How shared decision making cuts costs – a worked example.

I read with interest about Bernhoven Hospital in the British Medical Journal last year. The description of the ethos of the hospital is a good fit for what I aspire to in the provision of care in our community hospital. The beautiful idea is that ‘good healthcare starts with a good conversation – in this hospital we decide together’.

To read the original feature article: https://doi.org/10.1136/bmj.l5900 

The hospital, like many others in Holland, was trying to manage rising costs, but instead of cutting services, it aimed to reduce unnecessary interventions by focusing on patient-centred care and management of risk.

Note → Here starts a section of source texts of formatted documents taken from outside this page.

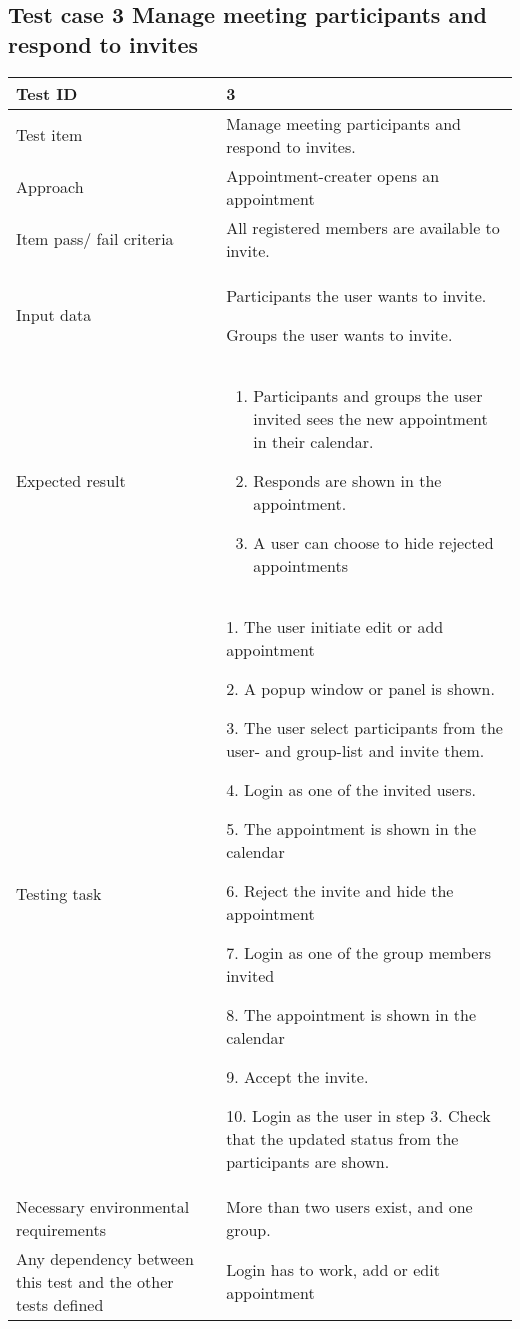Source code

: \documentclass[a4paper, 10pt]{article}
\begin{document}
\subsection{Test case 3 Manage meeting participants and respond to invites}

\begin{tabularx}{\textwidth}{ |X|X| }
\hline
\rowcolor{Gray}
Test ID & 3 \\ \hline
Test item & Manage meeting participants and respond to invites. \\ \hline
Approach & Appointment-creater opens an appointment \\ \hline
Item pass/ fail criteria & All registered members are available to invite. \\ \hline
Input data & 
\begin{inputData}
	\item Participants the user wants to invite. 
	\item Groups the user wants to invite. 
\end{inputData}\\ \hline
Expected result & 
\begin{enumerate}
	\item Participants and groups the user invited sees the new appointment in their calendar.
	\item Responds are shown in the appointment.
	\item A user can choose to hide rejected appointments
\end{enumerate} \\ \hline
Testing task &
\begin{task steps}
	\item 1. The user initiate edit or add appointment
	\item 2. A popup window or panel is shown. 
	\item 3. The user select participants from the user- and group-list and invite them.
	\item 4. Login as one of the invited users. 
	\item 5. The appointment is shown in the calendar
	\item 6. Reject the invite and hide the appointment
	\item 7. Login as one of the group members invited
	\item 8. The appointment is shown in the calendar
	\item 9. Accept the invite.
	\item 10. Login as the user in step 3. Check that the updated status from the participants are shown. 
\end{task steps}	\\ \hline
Necessary environmental requirements & More than two users exist, and one group.   \\ \hline
Any dependency between this test and the other tests defined & Login has to work, add or edit appointment  \\ \hline

\end{tabularx}
\end{document}
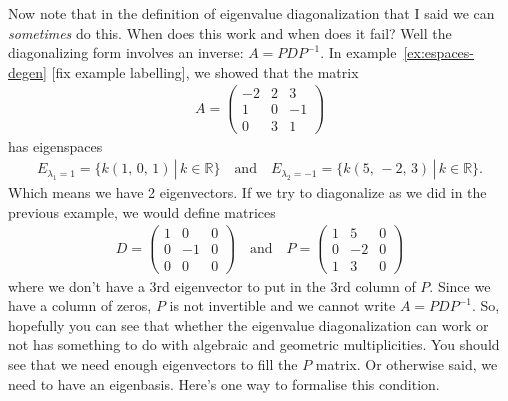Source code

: \noindent Now note that in the definition of eigenvalue diagonalization that I said we can \textit{sometimes} do this. When does this work and when does it fail? Well the diagonalizing form involves an inverse: $A = P D P^{-1}$. In example~\ref{ex:espaces-degen} [fix example labelling], we showed that the matrix
\begin{align*}
A
=
\begin{pmatrix}
 -2 &  2 &  3 \\
  1 &  0 & -1 \\
  0 &  3 &  1
\end{pmatrix}
\end{align*}
has eigenspaces
\begin{align*}
E_{\lambda_1=1} = \{ k(1,\,0,\,1) \, | \, k \in \mathbb{R} \} \quad \text{and} \quad E_{\lambda_2=-1} = \{ k(5,\,-2,\,3) \, | \, k \in \mathbb{R} \}.
\end{align*}
Which means we have 2 eigenvectors. If we try to diagonalize as we did in the previous example, we would define matrices
\begin{align*}
D=
\begin{pmatrix}
  1 &  0 &  0 \\
  0 & -1 &  0 \\
  0 &  0 &  0
\end{pmatrix}
\quad \text{and} \quad
P=
\begin{pmatrix}
  1 &  5 &  0 \\
  0 & -2 &  0 \\
  1 &  3 &  0
\end{pmatrix}
\end{align*}
where we don't have a 3rd eigenvector to put in the 3rd column of $P$. Since we have a column of zeros, $P$ is not invertible and we cannot write $A = P D P^{-1}$. So, hopefully you can see that whether the eigenvalue diagonalization can work or not has something to do with algebraic and geometric multiplicities. You should see that we need enough eigenvectors to fill the $P$ matrix. Or otherwise said, we need to have an eigenbasis. Here's one way to formalise this condition.


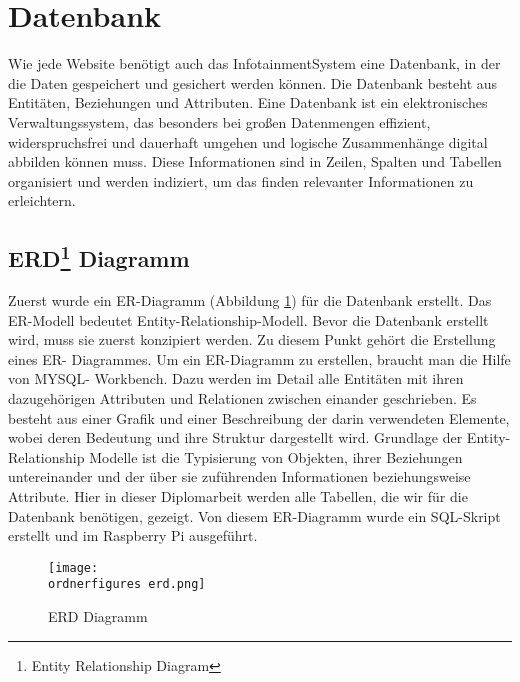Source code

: \section{Datenbank}
Wie jede Website benötigt auch das InfotainmentSystem eine Datenbank, in der die Daten gespeichert und gesichert werden können. Die Datenbank besteht aus Entitäten, Beziehungen und Attributen. Eine Datenbank ist ein elektronisches Verwaltungssystem, das besonders bei großen Datenmengen effizient, widerspruchsfrei und dauerhaft umgehen und logische Zusammenhänge digital abbilden können muss. Diese Informationen sind in Zeilen, Spalten und Tabellen organisiert und werden indiziert, um das finden relevanter Informationen zu erleichtern.

\subsection{ERD\footnote{Entity Relationship Diagram} Diagramm}
Zuerst wurde ein ER-Diagramm (Abbildung \ref{fi:erd}) für die Datenbank erstellt. Das ER-Modell bedeutet Entity-Relationship-Modell. Bevor die Datenbank erstellt wird, muss sie zuerst konzipiert werden. Zu diesem Punkt gehört die Erstellung eines ER- Diagrammes. Um ein ER-Diagramm zu erstellen, braucht man die Hilfe von MYSQL- Workbench. Dazu werden im Detail alle Entitäten mit ihren dazugehörigen Attributen und Relationen zwischen einander geschrieben. Es besteht aus einer Grafik und einer Beschreibung der darin verwendeten Elemente, wobei deren Bedeutung und ihre Struktur dargestellt wird. Grundlage der Entity-Relationship Modelle ist die Typisierung von Objekten, ihrer Beziehungen untereinander und der über sie zuführenden Informationen beziehungsweise Attribute. Hier in dieser Diplomarbeit werden alle Tabellen, die wir für die Datenbank benötigen, gezeigt. Von diesem ER-Diagramm wurde ein SQL-Skript erstellt und im Raspberry Pi ausgeführt.

\begin{figure}[H]
	\centering
	\texttt{[image: \\ordnerfigures erd.png]}
	\caption{ERD Diagramm}
	\label{fi:erd}
\end{figure}

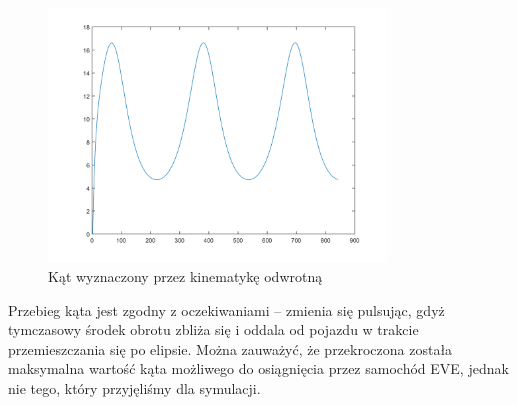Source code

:\documentclass[a4paper, 12pt]{report}
\begin{document}
				\begin{figure}[H]
					\centering
					\includegraphics[width = 0.8\textwidth]{./AP/img/rev/elipse_in_3.png}
					\caption{Kąt wyznaczony przez kinematykę odwrotną}
				\end{figure}
				\noindent Przebieg kąta jest zgodny z oczekiwaniami -- zmienia się pulsując, gdyż tymczasowy środek obrotu zbliża się i oddala od pojazdu w trakcie przemieszczania się po elipsie. Można zauważyć, że przekroczona została maksymalna wartość kąta możliwego do osiągnięcia przez samochód EVE, jednak nie tego, który przyjęliśmy dla symulacji.
			\newpage
\end{document}
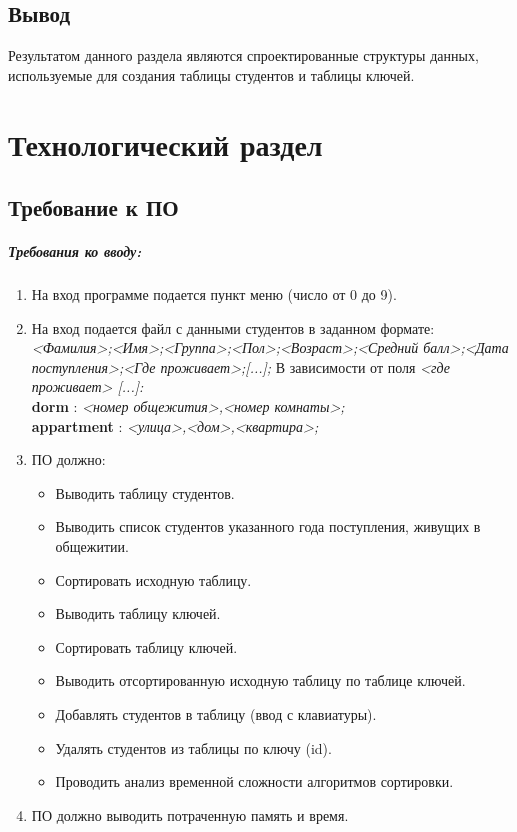 \section{Вывод}

Результатом данного раздела являются спроектированные структуры данных, используемые для создания таблицы студентов и таблицы ключей.

\chapter{Технологический раздел}

\section{Требование к ПО}

\paragraph{Требования ко вводу: }

\begin{enumerate}
	\item На вход программе подается пункт меню (число от 0 до 9).
	\item На вход подается файл с данными студентов в заданном формате: \\
	\textit{<Фамилия>;<Имя>;<Группа>;<Пол>;<Возраст>;<Средний балл>;<Дата поступления>;<Где проживает>;[...];} В зависимости от поля \textit{<где проживает> [...]:} \\
	\textbf{dorm} : \textit{<номер общежития>,<номер комнаты>;} \\
	\textbf{appartment} : \textit{<улица>,<дом>,<квартира>;}
	\item ПО должно:
	\begin{itemize}
		\item Выводить таблицу студентов.
		\item Выводить список студентов указанного года поступления, живущих в общежитии.
		\item Сортировать исходную таблицу.
		\item Выводить таблицу ключей.
		\item Сортировать таблицу ключей.
		\item Выводить отсортированную исходную таблицу по таблице ключей.
		\item Добавлять студентов в таблицу (ввод с клавиатуры).
		\item Удалять студентов из таблицы по ключу (id).
		\item Проводить анализ временной сложности алгоритмов сортировки.
	\end{itemize}
	\item ПО должно выводить потраченную память и время.
\end{enumerate}

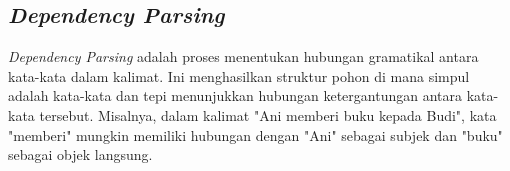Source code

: \subsection{\textit{Dependency Parsing}}

\textit{Dependency Parsing} adalah proses menentukan hubungan gramatikal antara kata-kata dalam kalimat. Ini menghasilkan struktur pohon di mana simpul adalah kata-kata dan tepi menunjukkan hubungan ketergantungan antara kata-kata tersebut. Misalnya, dalam kalimat "Ani memberi buku kepada Budi", kata "memberi" mungkin memiliki hubungan dengan "Ani" sebagai subjek dan "buku" sebagai objek langsung.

The article includes flowery imagery and the pictures of the beautiful wild flowers around the hospital, and the tone of the writing implies a hospital nirvana. The vignettes of two patients give us a little more insight of how they have pursued this agenda; it is a highly complex system, which has taken years to grow and will continue to evolve.

One thing that really caught my attention is that they started with a vision, which they have stated clearly. The medical director and his team set out to create a climate in which their vision could thrive.

Examples include good access to senior decision support and a suite of decision-making tools. They stopped paying clinicians for procedures done, and provided a fixed salary instead. They included medical staff as hospital directors, and patients as shareholders. They added telemonitoring, and online support, and gave patients more control over their follow-up arrangements. They rolled consultant clinics out to the community and built better multidisciplinary teams with allied health professionals. They set up weekly brainstorming sessions that didn’t just involve the interface between primary and secondary care; they included patients as well.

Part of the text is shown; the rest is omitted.